Dean gets shot! Like, a lot.

The SUPERNATURAL Rewatch Project: The Heat of the Moment

The Road So Far

Welcome to week 28 of the rewatch project, superfans! This week brings us some quality time with our favorite Loki-esque villain, the Trickster, as well as Supernatural’s homage to a great cult movie, Assault on Precinct 13.

Cheers to the classics!

THE OFFICIAL FYA SUPERNATURAL DRINKING GAME:

Take a drink every time:

•  There’s a corpse

•  A demon possesses and/or makes a deal with some hapless schmuck

•  Dean embraces the end

•  Dean crams his face full of junk food

•  Anyone is tied up

•  Either brother picks a lock

•  Someone employs a Titan of Classic Rock as an alias

•  The Glorious and Faithful Impala is damaged in the line of duty

3x11: Mystery Spot

Monster of the Week: Trickster

Sam wakes to Asia’s “Heat of the Moment,” apparently a favorite song of his overly cheery brother.
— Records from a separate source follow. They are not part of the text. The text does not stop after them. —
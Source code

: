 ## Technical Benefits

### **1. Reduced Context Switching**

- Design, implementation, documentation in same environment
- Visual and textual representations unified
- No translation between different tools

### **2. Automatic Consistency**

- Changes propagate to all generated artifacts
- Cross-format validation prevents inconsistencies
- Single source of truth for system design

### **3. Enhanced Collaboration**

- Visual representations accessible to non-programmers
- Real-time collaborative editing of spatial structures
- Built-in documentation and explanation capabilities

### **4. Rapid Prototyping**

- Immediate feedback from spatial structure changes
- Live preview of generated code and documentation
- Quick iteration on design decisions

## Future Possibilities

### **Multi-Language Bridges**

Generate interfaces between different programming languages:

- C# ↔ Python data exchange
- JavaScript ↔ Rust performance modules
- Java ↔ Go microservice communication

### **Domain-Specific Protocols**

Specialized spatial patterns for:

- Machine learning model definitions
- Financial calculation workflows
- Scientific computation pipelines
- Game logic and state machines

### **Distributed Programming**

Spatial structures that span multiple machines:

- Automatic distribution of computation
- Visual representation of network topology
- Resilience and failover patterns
And now it’s one of my favorites too.

At the local diner, Dean orders the “pig ‘n a poke” special to Sam’s disgust, and they discuss their current gig, investigating the disappearance of a man after he visited a tourist attraction called “The Broward County Mystery Spot.” They head there after hours, breaking in to see what they’ll find.


What they find is a whole lotta ugly.

Despite being painted in a shade of greenish travesty, there’s nothing genuinely odd about the place. But before they can leave, the proprietor catches them. Nervous, he trains a shotgun on the boys. Dean reacts, raising his own weapon and the man shoots! OMG, YOU GUYS, HE JUST KILLED DEAN.
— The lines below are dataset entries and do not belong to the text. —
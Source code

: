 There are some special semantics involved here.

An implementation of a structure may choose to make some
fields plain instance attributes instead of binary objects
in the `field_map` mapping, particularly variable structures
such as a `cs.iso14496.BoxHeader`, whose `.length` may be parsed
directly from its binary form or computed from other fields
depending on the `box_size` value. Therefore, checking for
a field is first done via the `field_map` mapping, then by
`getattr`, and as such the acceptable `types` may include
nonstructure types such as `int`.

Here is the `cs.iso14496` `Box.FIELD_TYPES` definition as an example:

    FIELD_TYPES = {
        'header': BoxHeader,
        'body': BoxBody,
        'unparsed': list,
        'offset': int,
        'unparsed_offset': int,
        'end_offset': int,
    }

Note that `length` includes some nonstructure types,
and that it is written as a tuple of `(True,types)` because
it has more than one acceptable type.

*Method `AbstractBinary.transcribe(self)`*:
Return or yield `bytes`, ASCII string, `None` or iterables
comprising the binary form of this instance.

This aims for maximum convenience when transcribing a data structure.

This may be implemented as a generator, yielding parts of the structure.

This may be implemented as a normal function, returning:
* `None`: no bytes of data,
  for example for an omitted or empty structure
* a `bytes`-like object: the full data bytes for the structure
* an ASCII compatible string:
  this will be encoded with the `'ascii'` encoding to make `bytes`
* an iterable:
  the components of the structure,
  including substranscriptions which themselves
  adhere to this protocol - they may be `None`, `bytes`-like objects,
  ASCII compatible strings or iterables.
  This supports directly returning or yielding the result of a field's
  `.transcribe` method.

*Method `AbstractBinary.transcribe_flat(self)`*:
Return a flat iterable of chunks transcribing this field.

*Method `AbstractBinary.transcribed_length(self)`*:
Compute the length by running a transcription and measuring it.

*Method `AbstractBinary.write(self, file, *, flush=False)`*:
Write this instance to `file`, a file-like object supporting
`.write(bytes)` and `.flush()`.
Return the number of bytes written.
A tragedy. And yes, I am speaking of the Pussycat Dolls ad thrown over this moment.

Then a funny thing happens. One minute Sam is holding his brother and weeping. The next, he’s waking up again to the stirring sounds of Asia! It’s a time loop, darlings. Sam tries to explain this to Dean, who is reluctant to believe him. Still, he agrees to check out the mystery spot in the daytime. But no sooner has this accord been reached then Dean steps out into the street and…
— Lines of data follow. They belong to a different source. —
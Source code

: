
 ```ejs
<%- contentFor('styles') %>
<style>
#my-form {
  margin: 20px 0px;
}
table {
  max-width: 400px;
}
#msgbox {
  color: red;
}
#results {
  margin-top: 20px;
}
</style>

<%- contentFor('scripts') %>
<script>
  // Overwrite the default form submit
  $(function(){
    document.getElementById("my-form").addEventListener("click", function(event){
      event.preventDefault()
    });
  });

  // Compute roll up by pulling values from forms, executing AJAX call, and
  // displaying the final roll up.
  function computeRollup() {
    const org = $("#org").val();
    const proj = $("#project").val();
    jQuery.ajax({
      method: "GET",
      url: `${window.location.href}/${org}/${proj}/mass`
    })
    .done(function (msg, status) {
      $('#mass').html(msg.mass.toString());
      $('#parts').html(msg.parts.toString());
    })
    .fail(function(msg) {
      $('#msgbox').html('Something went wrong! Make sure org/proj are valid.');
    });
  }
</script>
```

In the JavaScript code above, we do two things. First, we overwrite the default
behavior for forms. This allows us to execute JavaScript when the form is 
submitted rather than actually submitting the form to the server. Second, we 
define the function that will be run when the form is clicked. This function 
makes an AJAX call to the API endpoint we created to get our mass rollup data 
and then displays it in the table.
Gotta look both ways, buddy.

Sam wakes up again. This time he explains it to Dean by referencing Groundhog’s Day. Dean reacts as any normal person would and asks if it looked cool when he got nailed by the car.

With that cleared up, they head back to the Mystery spot and interview the proprietor. Sam, barely able to keep his rage in check at his brother’s potential murderer, scares the man into telling him there is nothing actually mysterious about the Mystery Spot. Dean suggests to defeat this loop all they need to do is for him not to die. He is then promptly crushed by a dresser falling out a second story window.

DEATH MONTAGE!

Dean chokes on sausage. Dean slips in the shower. Dean eats a bad taco. Dean gets electrocuted. Sam is in the mystery spot, tearing it apart with an axe as Dean tries to console the tied-up owner. Dean tries to wrestle the axe away from Sam. Dean gets chopped by an axe.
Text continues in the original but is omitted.